Why Is Parallel.Foreach Much Faster Then Asparallel().Forall() Even Though Msdn Suggests Otherwise

Why is Parallel.ForEach much faster then AsParallel().ForAll() even though MSDN suggests otherwise?

This problem is pretty debuggable, an uncommon luxury when you have problems with threads. Your basic tool here is the Debug > Windows > Threads debugger window. Shows you the active threads and gives you a peek at their stack trace. You'll easily see that, once it gets slow, that you'll have dozens of threads active that are all stuck. Their stack trace all look the same:

    mscorlib.dll!System.Threading.Monitor.Wait(object obj, int millisecondsTimeout, bool exitContext) + 0x16 bytes  
    mscorlib.dll!System.Threading.Monitor.Wait(object obj, int millisecondsTimeout) + 0x7 bytes 
    mscorlib.dll!System.Threading.ManualResetEventSlim.Wait(int millisecondsTimeout, System.Threading.CancellationToken cancellationToken) + 0x182 bytes    
    mscorlib.dll!System.Threading.Tasks.Task.SpinThenBlockingWait(int millisecondsTimeout, System.Threading.CancellationToken cancellationToken) + 0x93 bytes   
    mscorlib.dll!System.Threading.Tasks.Task.InternalRunSynchronously(System.Threading.Tasks.TaskScheduler scheduler, bool waitForCompletion) + 0xba bytes  
    mscorlib.dll!System.Threading.Tasks.Task.RunSynchronously(System.Threading.Tasks.TaskScheduler scheduler) + 0x13 bytes  
    System.Core.dll!System.Linq.Parallel.SpoolingTask.SpoolForAll<ConsoleApplication1.DirWithSubDirs,int>(System.Linq.Parallel.QueryTaskGroupState groupState, System.Linq.Parallel.PartitionedStream<ConsoleApplication1.DirWithSubDirs,int> partitions, System.Threading.Tasks.TaskScheduler taskScheduler) Line 172  C#
// etc..

Whenever you see something like this, you should immediately think fire-hose problem. Probably the third-most common bug with threads, after races and deadlocks.

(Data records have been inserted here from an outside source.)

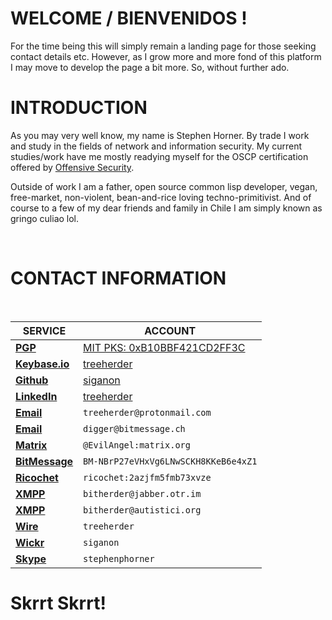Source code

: # WELCOME / BIENVENIDOS !

For the time being this will simply remain a landing page for those seeking contact details etc. However, as I grow more and more fond of this platform I may move to develop the page a bit more. So, without further ado.  

# INTRODUCTION

As you may very well know, my name is Stephen Horner. By trade I work and study in the fields of network and information security. My current studies/work have me mostly readying myself for the OSCP certification offered by [Offensive Security](https://www.offensive-security.com/information-security-certifications/oscp-offensive-security-certified-professional/).

Outside of work I am a father, open source common lisp developer, vegan, free-market, non-violent, bean-and-rice loving techno-primitivist. And of course to a few of my dear friends and family in Chile I am simply known as gringo culiao lol.  

<br />

# CONTACT INFORMATION
<br />

**SERVICE** | **ACCOUNT**
------------ | -------------
**[PGP](https://www.gnupg.org)** | [MIT PKS: 0xB10BBF421CD2FF3C](https://pgp.mit.edu/pks/lookup?op=get&search=0xB10BBF421CD2FF3C)
**[Keybase.io](https://keybase.io)** | [treeherder](https://keybase.io/treeherder)
**[Github](https://github.com)** | [siganon](https://siganon.github.io/contact)
**[LinkedIn](https://www.linkedin.com)** | [treeherder](https://www.linkedin.com/in/treeherder/)
**[Email](https://www.protonmail.com)** | `treeherder@protonmail.com`
**[Email](https://bitmessage.ch)** | `digger@bitmessage.ch`
**[Matrix](https://riot.im/app/)** | `@EvilAngel:matrix.org`
**[BitMessage](https://github.com/Bitmessage/PyBitmessage)** | `BM-NBrP27eVHxVg6LNwSCKH8KKeB6e4xZ1`
**[Ricochet](https://ricochet.im/)** | `ricochet:2azjfm5fmb73xvze`
**[XMPP](https://conversations.im/)** | `bitherder@jabber.otr.im`
**[XMPP](https://conversations.im/)** | `bitherder@autistici.org`
**[Wire](https://wire.com/en/)** | `treeherder`
**[Wickr](https://www.wickr.com/)** | `siganon` 
**[Skype](https://jitsi.org/)** | `stephenphorner`

# Skrrt Skrrt!

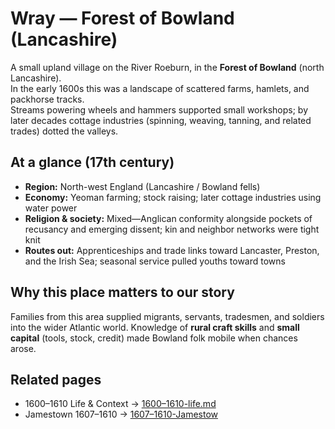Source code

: # Wray — Forest of Bowland (Lancashire)

A small upland village on the River Roeburn, in the **Forest of Bowland** (north Lancashire).  
In the early 1600s this was a landscape of scattered farms, hamlets, and packhorse tracks.  
Streams powering wheels and hammers supported small workshops; by later decades cottage
industries (spinning, weaving, tanning, and related trades) dotted the valleys.

## At a glance (17th century)
- **Region:** North-west England (Lancashire / Bowland fells)
- **Economy:** Yeoman farming; stock raising; later cottage industries using water power
- **Religion & society:** Mixed—Anglican conformity alongside pockets of recusancy and
  emerging dissent; kin and neighbor networks were tight knit
- **Routes out:** Apprenticeships and trade links toward Lancaster, Preston, and the Irish Sea;
  seasonal service pulled youths toward towns

## Why this place matters to our story
Families from this area supplied migrants, servants, tradesmen, and soldiers into the wider
Atlantic world. Knowledge of **rural craft skills** and **small capital** (tools, stock, credit)
made Bowland folk mobile when chances arose.

## Related pages
- 1600–1610 Life & Context → [1600–1610-life.md](../decades/1600-1610/1600-1610-life.md)
- Jamestown 1607–1610 → [1607–1610-Jamestow]()
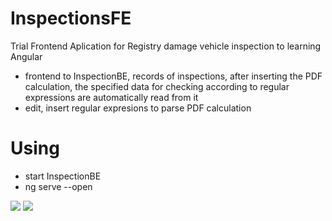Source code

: # InspectionsFE
Trial Frontend Aplication for Registry damage vehicle inspection to learning Angular
 - frontend to InspectionBE, records of inspections, after inserting the PDF calculation, the specified data for checking according to regular expressions are automatically read from it
 - edit, insert regular expresions to parse PDF calculation

# Using
- start InspectionBE
- ng serve --open

![](https://github.com/stibla/InspectionFE/blob/master/Screenshot.png)
![](https://github.com/stibla/InspectionFE/blob/master/Screenshot2.png)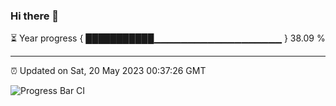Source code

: ### Hi there 👋

⏳ Year progress { ███████████▁▁▁▁▁▁▁▁▁▁▁▁▁▁▁▁▁▁▁ } 38.09 %

---

⏰ Updated on Sat, 20 May 2023 00:37:26 GMT

![Progress Bar CI](https://github.com/Shyam-Makwana/GitHub-Actions-Demo/workflows/Progress%20Bar%20CI/badge.svg)

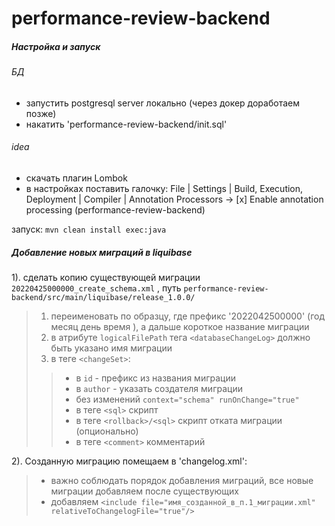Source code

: # performance-review-backend

##### Настройка и запуск
###### БД
* запустить postgresql server локально (через докер доработаем позже)
* накатить 'performance-review-backend/init.sql'

###### idea
* скачать плагин Lombok
* в настройках поставить галочку: 
File | Settings | Build, Execution, Deployment | Compiler | Annotation Processors  ->  [x] Enable annotation processing (performance-review-backend) 

запуск: `mvn clean install exec:java`

##### Добавление новых миграций в liquibase
1). сделать копию существующей миграции  `20220425000000_create_schema.xml` , путь `performance-review-backend/src/main/liquibase/release_1.0.0/`
 >1. переименовать по образцу, где префикс '2022042500000' (год месяц день время ), а дальше короткое название миграции
 >2. в атрибуте `logicalFilePath` тега `<databaseChangeLog>` должно быть указано имя миграции
 >3. в теге `<changeSet>`:
   >>* в `id` - префикс из названия миграции
   >>* в `author` - указать создателя миграции
   >>* без изменений `context="schema" runOnChange="true"`
   >>* в теге `<sql>` скрипт
   >>* в теге `<rollback>/<sql>` скрипт отката миграции (опционально)
   >>* в теге `<comment>` комментарий

2). Созданную миграцию помещаем в 'changelog.xml':
   >* важно соблюдать порядок добавления миграций, все новые миграции добавляем после существующих
   >* добавляем `<include file="имя_созданной_в_п.1_миграции.xml" relativeToChangelogFile="true"/>`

Which you can reason out, now that you know the cause, the problem with the code is that every thread that completes adds N more threads. Where N is the average number of sub-directories in a directory. In effect, the number of threads grows exponentially, that's always bad. It will only stay in control if N = 1, that of course never happens on an typical disk.

Do beware that, like almost any threading problem, that this misbehavior tends to repeat poorly. The SSD in your machine tends to hide it. So does the RAM in your machine, the program might well complete quickly and trouble-free the second time you run it. Since you'll now read from the file system cache instead of the disk, very fast. Tinkering with ThreadPool.SetMinThreads() hides it as well, but it cannot fix it. It never fixes any problem, it only hides them. Because no matter what happens, the exponential number will always overwhelm the set minimum number of threads. You can only hope that it completes finishing iterating the drive before that happens. Idle hope for a user with a big drive.

The difference between ParallelEnumerable.ForAll() and Parallel.ForEach() is now perhaps also easily explained. You can tell from the stack trace that ForAll() does something naughty, the RunSynchronously() method blocks until all the threads are completed. Blocking is something threadpool threads should not do, it gums up the thread pool and won't allow it to schedule the processor for another job. And has the effect you observed, the thread pool is quickly overwhelmed with threads that are waiting on the N other threads to complete. Which isn't happening, they are waiting in the pool and are not getting scheduled because there are already so many of them active.

This is a deadlock scenario, a pretty common one, but the threadpool manager has a workaround for it. It watches the active threadpool threads and steps in when they don't complete in a timely manner. It then allows an extra thread to start, one more than the minimum set by SetMinThreads(). But not more then the maximum set by SetMaxThreads(), having too many active tp threads is risky and likely to trigger OOM. This does solve the deadlock, it gets one of the ForAll() calls to complete. But this happens at a very slow rate, the threadpool only does this twice a second. You'll run out of patience before it catches up.

Parallel.ForEach() doesn't have this problem, it doesn't block so doesn't gum up the pool.

Seems to be the solution, but do keep in mind that your program is still fire-hosing the memory of your machine, adding ever more waiting tp threads to the pool. This can crash your program as well, it just isn't as likely because you have a lot of memory and the threadpool doesn't use a lot of it to keep track of a request. Some programmers however accomplish that as well.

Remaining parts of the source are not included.